There is a lot of political ambition out there.
As of May 2018, Elections B.C. has 26 parties officially registered and entitled to be on the ballot if they follow the rules. The higher electoral threshold required by first past the post has kept our political landscape down to three major parties.
It is important for all of us to think about this electoral reform question that has been foisted upon us and try, as best we can to vote a studied-opinion for everyone’s sake.
And remember, sure we could experiment with a new voting system here in B.C., but remember regret still exists, two years later about Brexit; because a referendum is like a gun. Once you pull the trigger, you can’t put the bullet back. This is the problem with the mistake of Brexit. There is no road back.

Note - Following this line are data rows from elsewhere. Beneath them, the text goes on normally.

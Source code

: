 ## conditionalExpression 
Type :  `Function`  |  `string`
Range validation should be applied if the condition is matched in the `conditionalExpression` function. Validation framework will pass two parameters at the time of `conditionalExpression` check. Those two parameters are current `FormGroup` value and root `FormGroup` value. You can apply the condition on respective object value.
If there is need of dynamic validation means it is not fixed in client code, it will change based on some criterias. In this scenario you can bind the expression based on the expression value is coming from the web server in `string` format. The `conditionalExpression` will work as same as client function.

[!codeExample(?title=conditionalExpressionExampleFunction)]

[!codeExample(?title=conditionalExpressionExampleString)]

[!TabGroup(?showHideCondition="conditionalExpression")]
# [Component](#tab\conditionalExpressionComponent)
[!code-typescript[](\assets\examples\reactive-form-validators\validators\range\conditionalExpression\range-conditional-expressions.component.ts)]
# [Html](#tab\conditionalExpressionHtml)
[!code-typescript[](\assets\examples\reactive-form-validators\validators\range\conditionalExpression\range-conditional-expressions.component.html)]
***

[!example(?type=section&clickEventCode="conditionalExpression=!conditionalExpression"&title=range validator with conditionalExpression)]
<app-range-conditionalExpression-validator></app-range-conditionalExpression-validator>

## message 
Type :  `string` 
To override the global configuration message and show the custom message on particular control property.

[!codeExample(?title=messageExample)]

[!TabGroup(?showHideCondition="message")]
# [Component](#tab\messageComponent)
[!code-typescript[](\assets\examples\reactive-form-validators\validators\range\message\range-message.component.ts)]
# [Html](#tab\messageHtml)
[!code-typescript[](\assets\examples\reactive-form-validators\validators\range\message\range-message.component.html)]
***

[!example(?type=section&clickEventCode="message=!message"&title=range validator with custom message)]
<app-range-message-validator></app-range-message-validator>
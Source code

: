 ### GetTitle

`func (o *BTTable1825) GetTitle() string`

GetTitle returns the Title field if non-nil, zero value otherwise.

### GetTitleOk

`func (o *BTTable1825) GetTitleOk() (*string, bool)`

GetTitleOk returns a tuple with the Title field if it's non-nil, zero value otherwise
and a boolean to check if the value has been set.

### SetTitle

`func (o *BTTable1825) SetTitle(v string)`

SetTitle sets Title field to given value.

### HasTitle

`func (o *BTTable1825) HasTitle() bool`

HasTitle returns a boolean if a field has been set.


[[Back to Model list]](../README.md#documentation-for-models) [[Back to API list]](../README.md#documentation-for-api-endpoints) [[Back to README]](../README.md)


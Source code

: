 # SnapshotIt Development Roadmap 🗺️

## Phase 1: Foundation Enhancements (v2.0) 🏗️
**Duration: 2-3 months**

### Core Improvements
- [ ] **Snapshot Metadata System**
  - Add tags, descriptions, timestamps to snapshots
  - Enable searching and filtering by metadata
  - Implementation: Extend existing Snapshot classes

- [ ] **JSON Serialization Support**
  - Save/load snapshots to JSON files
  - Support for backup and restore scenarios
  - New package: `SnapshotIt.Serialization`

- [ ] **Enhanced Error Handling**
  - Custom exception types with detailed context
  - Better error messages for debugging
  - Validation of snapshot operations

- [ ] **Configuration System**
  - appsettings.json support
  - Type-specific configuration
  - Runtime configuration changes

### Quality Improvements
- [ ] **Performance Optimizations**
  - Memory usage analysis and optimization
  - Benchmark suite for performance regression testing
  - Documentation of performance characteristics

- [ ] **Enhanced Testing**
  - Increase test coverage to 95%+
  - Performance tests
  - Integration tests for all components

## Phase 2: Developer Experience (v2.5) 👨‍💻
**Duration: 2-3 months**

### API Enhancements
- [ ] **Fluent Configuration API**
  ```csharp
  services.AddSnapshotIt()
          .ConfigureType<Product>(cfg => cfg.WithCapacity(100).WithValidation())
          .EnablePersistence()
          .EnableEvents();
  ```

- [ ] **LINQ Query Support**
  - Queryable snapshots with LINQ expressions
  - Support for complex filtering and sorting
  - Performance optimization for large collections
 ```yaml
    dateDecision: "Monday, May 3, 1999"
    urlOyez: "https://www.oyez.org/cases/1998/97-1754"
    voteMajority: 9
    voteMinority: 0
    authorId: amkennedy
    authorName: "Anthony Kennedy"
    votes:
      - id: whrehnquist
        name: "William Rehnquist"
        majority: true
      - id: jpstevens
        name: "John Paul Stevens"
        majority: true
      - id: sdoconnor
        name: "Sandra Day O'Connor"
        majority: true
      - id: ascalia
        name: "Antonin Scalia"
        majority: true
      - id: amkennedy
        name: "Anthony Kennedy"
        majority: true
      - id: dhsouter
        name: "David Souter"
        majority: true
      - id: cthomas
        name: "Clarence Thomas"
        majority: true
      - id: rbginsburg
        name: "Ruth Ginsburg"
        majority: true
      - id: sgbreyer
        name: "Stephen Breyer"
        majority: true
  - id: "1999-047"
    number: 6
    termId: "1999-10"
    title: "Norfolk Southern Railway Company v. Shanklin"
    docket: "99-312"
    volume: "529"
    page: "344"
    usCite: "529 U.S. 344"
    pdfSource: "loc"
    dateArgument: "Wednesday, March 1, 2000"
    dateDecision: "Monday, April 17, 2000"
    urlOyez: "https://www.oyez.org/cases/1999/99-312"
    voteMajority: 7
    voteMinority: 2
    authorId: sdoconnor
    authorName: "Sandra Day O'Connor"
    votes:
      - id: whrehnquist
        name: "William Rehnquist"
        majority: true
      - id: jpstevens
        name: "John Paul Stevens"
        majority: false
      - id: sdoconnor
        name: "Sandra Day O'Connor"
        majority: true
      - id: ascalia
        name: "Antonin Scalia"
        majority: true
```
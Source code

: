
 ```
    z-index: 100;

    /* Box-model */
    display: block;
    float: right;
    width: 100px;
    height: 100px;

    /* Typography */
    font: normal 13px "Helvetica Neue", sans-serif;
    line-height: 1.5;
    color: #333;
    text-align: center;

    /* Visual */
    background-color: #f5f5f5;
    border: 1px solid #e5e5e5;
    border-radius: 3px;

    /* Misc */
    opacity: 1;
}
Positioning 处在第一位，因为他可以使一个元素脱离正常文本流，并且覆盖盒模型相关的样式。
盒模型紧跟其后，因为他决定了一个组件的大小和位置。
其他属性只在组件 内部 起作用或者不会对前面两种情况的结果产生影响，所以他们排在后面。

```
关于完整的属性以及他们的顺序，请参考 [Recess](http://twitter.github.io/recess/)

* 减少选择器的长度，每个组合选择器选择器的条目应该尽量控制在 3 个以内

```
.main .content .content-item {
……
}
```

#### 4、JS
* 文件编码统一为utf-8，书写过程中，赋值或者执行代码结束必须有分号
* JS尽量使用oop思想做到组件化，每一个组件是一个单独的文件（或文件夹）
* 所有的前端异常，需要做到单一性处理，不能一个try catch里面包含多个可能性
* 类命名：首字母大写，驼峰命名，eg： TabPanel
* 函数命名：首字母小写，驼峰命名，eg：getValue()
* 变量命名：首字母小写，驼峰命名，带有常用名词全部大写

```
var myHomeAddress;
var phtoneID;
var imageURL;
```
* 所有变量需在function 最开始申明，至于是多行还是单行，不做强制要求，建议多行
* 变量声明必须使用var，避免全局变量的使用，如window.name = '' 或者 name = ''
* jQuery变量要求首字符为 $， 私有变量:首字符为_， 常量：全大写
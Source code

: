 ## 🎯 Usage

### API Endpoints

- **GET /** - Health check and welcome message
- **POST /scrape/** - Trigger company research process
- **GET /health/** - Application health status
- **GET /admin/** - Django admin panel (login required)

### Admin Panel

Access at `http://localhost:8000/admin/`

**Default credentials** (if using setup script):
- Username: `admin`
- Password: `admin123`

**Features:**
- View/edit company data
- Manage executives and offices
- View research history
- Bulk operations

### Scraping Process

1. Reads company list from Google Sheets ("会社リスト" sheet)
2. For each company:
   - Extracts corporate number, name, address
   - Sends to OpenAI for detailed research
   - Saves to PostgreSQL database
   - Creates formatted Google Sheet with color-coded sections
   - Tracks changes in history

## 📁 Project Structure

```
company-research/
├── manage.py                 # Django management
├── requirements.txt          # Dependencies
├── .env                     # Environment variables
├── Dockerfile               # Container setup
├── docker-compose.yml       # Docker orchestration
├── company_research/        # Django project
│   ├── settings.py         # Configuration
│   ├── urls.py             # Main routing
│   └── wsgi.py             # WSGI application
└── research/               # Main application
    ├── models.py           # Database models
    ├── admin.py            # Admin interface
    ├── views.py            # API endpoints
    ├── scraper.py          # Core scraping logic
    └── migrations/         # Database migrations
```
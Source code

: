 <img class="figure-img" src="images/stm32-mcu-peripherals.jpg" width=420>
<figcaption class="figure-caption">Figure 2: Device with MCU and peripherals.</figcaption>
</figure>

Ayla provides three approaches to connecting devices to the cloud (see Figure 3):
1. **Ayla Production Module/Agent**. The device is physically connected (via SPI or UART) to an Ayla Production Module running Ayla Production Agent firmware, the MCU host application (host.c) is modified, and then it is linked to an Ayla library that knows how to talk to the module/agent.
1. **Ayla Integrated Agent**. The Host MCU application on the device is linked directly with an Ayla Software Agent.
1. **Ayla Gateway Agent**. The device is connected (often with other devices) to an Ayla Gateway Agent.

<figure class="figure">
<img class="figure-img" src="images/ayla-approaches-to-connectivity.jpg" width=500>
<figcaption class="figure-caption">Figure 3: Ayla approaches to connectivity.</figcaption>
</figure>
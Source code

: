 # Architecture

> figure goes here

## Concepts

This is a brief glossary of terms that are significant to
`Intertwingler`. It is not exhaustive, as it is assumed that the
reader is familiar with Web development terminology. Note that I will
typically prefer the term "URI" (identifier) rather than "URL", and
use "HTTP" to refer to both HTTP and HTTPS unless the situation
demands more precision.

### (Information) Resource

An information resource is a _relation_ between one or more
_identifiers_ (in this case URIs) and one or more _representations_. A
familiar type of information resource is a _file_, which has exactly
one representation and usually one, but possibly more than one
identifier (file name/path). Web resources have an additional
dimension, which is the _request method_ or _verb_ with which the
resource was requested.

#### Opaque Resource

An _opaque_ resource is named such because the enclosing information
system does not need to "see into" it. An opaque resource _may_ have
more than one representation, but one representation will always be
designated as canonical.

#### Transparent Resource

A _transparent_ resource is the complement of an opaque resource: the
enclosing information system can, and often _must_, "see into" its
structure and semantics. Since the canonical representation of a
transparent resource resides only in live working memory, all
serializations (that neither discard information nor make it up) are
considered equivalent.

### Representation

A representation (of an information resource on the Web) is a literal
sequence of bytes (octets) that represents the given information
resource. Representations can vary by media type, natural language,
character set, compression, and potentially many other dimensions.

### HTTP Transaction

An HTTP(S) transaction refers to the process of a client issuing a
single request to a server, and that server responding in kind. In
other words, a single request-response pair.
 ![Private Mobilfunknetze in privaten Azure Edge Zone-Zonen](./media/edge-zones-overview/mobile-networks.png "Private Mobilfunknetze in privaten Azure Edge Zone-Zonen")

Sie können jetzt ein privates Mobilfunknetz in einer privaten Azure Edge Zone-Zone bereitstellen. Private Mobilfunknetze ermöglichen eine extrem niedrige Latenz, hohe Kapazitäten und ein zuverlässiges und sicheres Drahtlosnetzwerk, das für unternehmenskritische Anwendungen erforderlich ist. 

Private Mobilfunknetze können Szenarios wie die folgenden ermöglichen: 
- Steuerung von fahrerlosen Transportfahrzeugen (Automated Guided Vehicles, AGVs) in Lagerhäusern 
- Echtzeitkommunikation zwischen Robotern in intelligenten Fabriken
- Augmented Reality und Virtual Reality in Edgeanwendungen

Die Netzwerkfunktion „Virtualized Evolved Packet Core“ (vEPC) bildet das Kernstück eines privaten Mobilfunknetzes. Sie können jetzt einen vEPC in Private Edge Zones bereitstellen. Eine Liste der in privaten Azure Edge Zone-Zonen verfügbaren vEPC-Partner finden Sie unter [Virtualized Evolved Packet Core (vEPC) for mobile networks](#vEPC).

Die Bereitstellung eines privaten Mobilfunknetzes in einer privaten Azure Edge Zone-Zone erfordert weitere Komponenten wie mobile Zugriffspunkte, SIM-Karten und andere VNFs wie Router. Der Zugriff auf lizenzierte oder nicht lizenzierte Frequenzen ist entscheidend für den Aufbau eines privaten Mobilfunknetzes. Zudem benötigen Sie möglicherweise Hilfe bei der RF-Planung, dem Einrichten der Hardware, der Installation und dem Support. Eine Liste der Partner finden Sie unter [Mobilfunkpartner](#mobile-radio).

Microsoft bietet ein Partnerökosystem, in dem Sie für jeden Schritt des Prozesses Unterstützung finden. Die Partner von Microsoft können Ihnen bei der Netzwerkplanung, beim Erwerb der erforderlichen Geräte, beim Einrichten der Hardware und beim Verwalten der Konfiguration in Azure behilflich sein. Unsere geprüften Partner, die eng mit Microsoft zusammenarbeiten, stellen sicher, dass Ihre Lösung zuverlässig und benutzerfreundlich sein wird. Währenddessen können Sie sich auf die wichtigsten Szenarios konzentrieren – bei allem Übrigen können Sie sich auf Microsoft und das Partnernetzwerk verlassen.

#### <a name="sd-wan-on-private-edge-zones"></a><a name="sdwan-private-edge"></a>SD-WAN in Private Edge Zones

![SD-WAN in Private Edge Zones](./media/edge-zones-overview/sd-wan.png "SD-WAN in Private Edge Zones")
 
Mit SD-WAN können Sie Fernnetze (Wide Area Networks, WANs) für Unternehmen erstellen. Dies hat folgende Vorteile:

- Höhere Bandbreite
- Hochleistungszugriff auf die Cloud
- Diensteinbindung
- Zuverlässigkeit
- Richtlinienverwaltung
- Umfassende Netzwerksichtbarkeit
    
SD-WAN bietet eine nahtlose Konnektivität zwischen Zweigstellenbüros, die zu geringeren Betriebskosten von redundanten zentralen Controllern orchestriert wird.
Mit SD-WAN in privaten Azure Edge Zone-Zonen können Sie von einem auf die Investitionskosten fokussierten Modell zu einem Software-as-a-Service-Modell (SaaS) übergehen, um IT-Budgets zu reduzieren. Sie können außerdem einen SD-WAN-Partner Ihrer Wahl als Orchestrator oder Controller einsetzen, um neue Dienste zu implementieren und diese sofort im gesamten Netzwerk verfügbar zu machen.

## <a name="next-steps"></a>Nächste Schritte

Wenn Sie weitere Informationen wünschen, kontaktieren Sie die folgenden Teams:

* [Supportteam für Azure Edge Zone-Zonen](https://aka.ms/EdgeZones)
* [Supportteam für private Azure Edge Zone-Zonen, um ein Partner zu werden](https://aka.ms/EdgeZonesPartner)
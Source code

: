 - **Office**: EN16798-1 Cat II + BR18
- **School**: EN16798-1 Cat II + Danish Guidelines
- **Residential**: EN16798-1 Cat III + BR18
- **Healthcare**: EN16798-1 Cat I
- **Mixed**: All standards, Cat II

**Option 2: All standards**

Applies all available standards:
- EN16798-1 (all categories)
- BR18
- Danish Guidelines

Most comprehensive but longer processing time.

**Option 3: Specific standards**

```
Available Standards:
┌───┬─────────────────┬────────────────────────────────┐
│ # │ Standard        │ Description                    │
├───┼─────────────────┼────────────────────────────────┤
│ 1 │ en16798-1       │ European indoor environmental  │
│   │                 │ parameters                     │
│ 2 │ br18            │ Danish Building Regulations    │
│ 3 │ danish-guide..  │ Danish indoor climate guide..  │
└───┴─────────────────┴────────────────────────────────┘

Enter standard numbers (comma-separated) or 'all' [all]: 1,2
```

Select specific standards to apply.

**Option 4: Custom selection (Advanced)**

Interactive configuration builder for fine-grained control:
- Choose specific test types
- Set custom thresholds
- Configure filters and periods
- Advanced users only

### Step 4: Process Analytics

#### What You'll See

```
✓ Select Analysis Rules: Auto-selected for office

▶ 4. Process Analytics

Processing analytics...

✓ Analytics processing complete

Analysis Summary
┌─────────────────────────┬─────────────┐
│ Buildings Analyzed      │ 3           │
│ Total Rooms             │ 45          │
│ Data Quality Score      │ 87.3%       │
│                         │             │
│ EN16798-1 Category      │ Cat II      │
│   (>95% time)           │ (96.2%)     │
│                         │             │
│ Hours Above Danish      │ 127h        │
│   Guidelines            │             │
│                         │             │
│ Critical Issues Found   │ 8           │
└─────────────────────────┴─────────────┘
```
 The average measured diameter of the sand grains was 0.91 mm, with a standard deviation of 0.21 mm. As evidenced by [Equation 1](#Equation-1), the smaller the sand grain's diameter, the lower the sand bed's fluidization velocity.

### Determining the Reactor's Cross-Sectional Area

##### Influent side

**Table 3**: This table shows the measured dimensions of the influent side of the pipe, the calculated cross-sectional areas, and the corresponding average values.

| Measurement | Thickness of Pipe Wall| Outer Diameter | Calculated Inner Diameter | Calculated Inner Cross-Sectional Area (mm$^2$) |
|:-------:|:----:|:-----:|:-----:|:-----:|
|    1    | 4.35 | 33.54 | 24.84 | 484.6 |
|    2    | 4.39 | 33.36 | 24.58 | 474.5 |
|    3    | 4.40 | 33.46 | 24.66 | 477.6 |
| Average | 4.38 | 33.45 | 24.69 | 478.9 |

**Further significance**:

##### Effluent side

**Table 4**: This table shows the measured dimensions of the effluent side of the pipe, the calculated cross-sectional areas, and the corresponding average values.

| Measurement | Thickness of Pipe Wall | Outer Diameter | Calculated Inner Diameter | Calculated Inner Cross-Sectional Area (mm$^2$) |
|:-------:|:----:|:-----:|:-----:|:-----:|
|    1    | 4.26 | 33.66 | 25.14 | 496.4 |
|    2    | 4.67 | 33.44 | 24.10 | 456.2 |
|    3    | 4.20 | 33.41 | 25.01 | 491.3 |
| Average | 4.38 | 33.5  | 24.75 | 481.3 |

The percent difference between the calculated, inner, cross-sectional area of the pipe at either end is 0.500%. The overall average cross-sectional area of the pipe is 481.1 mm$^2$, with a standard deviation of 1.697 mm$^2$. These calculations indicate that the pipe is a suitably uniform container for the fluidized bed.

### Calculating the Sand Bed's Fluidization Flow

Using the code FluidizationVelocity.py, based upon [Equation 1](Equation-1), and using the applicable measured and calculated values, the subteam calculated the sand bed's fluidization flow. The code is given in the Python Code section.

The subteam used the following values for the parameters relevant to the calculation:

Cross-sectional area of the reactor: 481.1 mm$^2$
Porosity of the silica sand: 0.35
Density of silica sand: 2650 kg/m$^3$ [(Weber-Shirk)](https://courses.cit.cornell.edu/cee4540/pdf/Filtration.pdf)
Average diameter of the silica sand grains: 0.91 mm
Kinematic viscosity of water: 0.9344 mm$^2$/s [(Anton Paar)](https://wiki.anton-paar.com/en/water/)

Our democracy is already healthy. Proportional representation will fragment B.C.’s future political landscape, so no one ever again has a majority and we get a string of minority governments, where advocates claim more compromise will happen.
However, the talent to foster that compromise is the exception, not the rule. Decisions tend to be short term, because no party knows if it will be in the next coalition. And election promises are always put aside to form the ruling coalition.
The NDP and Green’s obvious gerrymandering to manipulate the win they seek will forever stain them in the eyes of British Columbians; nonetheless, it is very important for all of us to make sure we fill it out and mail it in.